> _ACTIVITY_
I'd like every line in the following listing that holds "always" copied.

> _RECORDS TO PROCESS_

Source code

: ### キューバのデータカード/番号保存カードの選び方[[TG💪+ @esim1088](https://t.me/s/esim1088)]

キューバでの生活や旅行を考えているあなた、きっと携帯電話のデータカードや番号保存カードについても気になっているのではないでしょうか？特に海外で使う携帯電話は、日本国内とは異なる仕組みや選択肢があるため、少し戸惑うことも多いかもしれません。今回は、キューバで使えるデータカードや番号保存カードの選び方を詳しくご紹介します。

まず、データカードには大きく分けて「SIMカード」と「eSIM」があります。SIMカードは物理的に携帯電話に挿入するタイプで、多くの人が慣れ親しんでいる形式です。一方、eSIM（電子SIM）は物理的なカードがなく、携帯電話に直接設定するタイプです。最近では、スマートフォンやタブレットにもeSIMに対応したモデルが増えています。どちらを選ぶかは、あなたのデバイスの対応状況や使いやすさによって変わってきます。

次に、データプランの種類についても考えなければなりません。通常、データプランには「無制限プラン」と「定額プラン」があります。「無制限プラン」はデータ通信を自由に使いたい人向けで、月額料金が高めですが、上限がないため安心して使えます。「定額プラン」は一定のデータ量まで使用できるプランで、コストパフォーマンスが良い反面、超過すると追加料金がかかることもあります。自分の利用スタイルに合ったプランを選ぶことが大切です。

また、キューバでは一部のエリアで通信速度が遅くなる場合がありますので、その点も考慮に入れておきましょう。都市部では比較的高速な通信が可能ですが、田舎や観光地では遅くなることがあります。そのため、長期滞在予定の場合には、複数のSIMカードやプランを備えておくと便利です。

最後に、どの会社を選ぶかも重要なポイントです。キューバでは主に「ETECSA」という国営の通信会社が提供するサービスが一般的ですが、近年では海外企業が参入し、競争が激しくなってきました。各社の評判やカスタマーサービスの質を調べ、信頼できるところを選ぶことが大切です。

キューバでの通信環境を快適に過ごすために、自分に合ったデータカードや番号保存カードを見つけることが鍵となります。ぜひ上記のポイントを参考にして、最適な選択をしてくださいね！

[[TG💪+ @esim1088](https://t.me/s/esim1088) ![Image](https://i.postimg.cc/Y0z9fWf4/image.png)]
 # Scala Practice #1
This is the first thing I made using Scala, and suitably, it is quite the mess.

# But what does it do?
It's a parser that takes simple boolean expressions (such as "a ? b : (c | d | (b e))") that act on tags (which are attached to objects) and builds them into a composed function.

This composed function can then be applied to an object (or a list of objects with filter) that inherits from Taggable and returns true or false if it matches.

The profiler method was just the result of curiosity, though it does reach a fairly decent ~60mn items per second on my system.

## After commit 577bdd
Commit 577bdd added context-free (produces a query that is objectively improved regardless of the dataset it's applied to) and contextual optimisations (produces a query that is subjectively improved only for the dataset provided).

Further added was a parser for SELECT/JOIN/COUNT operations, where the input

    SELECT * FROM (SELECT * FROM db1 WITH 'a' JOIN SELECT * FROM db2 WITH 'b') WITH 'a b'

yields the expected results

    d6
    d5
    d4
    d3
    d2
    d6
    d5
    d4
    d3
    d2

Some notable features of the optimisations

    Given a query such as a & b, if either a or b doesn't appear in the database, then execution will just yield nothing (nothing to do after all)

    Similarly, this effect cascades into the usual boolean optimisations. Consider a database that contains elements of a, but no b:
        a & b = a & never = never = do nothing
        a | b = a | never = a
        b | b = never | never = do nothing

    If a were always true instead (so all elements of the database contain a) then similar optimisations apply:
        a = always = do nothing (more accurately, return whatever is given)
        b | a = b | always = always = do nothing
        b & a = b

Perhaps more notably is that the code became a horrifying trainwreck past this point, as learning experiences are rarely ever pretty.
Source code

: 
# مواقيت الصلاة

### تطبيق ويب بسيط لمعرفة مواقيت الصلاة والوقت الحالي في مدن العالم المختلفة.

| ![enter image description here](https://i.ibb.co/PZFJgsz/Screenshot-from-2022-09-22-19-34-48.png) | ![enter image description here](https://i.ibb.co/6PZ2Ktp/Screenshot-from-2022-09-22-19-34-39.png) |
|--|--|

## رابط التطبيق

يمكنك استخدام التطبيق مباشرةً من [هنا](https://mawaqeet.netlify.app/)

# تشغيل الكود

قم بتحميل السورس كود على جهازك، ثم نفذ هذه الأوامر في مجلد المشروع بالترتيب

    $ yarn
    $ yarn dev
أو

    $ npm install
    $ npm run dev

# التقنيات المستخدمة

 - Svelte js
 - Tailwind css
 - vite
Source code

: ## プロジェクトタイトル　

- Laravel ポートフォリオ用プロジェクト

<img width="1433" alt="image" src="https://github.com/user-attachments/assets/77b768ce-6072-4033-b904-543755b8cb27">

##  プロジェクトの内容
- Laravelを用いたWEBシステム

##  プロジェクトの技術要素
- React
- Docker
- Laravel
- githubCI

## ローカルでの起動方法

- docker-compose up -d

> _EXERCISE SOLUTION_
    If a were always true instead (so all elements of the database contain a) then similar optimisations apply:
        a = always = do nothing (more accurately, return whatever is given)
        b | a = b | always = always = do nothing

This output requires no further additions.